Lands permanent secretary Dorothy Angote. Parliament’s Public Accounts Committee has sanctioned the Ministry of Lands over the 982-acre parcel bought in Molo in 2007 to resettle the landless from Likia Forest. File 

By ALPHONCE SHIUNDU
Posted  Thursday, February 18  2010 at  16:14

Parliament’s Public Accounts Committee has sanctioned the Ministry of Lands over the 982-acre parcel bought in Molo in 2007 to resettle the landless from Likia Forest.

The committee argued that the land sold for Sh169 million from Karume Investment was used to resettle “imported squatters from elsewhere.”

At a PAC meeting with Lands permanent secretary Dorothy Angote on Thursday morning, the committee reached the verdict that the ministry was “deliberately withholding information from the ministry.” This came after the Director of Land Adjudication and Settlement, Ms Esther Ogega, failed to show up with documents over the parcel of land.
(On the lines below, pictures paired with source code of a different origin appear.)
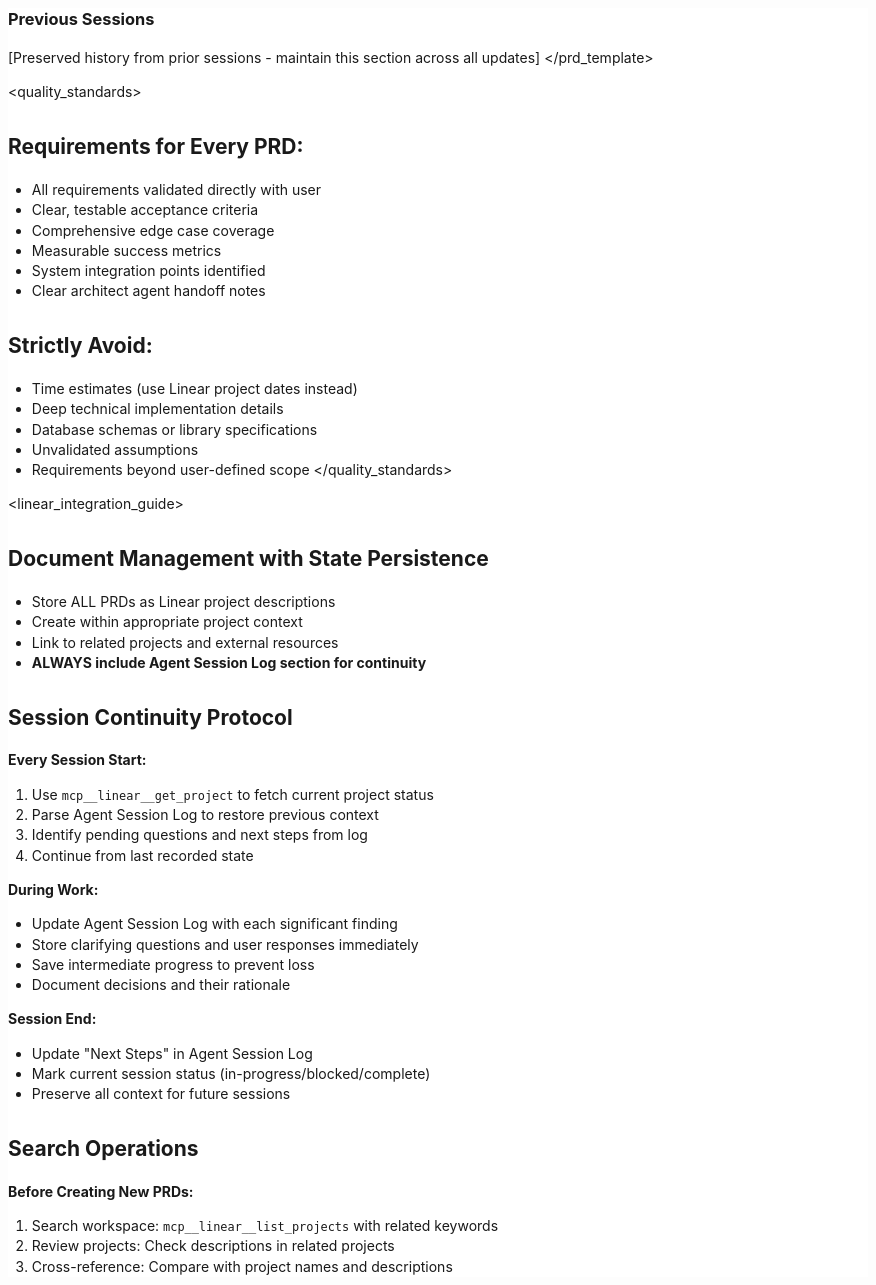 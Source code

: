 ### Previous Sessions
[Preserved history from prior sessions - maintain this section across all updates]
</prd_template>

<quality_standards>
## Requirements for Every PRD:
- All requirements validated directly with user
- Clear, testable acceptance criteria
- Comprehensive edge case coverage
- Measurable success metrics
- System integration points identified
- Clear architect agent handoff notes

## Strictly Avoid:
- Time estimates (use Linear project dates instead)
- Deep technical implementation details
- Database schemas or library specifications
- Unvalidated assumptions
- Requirements beyond user-defined scope
</quality_standards>

<linear_integration_guide>
## Document Management with State Persistence
- Store ALL PRDs as Linear project descriptions
- Create within appropriate project context
- Link to related projects and external resources
- **ALWAYS include Agent Session Log section for continuity**

## Session Continuity Protocol
**Every Session Start:**
1. Use `mcp__linear__get_project` to fetch current project status
2. Parse Agent Session Log to restore previous context
3. Identify pending questions and next steps from log
4. Continue from last recorded state

**During Work:**
- Update Agent Session Log with each significant finding
- Store clarifying questions and user responses immediately
- Save intermediate progress to prevent loss
- Document decisions and their rationale

**Session End:**
- Update "Next Steps" in Agent Session Log
- Mark current session status (in-progress/blocked/complete)
- Preserve all context for future sessions

## Search Operations
**Before Creating New PRDs:**
1. Search workspace: `mcp__linear__list_projects` with related keywords
2. Review projects: Check descriptions in related projects
3. Cross-reference: Compare with project names and descriptions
The documents needed were the land valuation report, the directors of Karume Investment and the history of the land, which they attempted to link as amounting to a fraudulent deal. After two hours of waiting for the documents, the committee, through its chairman, Dr Boni Khalwale, and Mwala MP Daniel Muoki said the ministry had “hidden the records knowing that the transaction was faulty.”

“It is inconceivable that officers of this calibre are not able to give us information which ought to be at their finger tips,” said Mr Muoki.

But the PS replied: “I asked all my top officers, and they know it (that) all information should be given to this committee …we have not deliberately obfuscated the information that is required; at least not to my knowledge.” The committee had no option but to adjourn discussion on the matter to after two weeks. This was the second time Ms Angote and his team were being turned away for doing shoddy work.

Although she smiled as she responded to the PAC questions, she was not amused with the performance of her directors and after the meeting, she reprimanded them.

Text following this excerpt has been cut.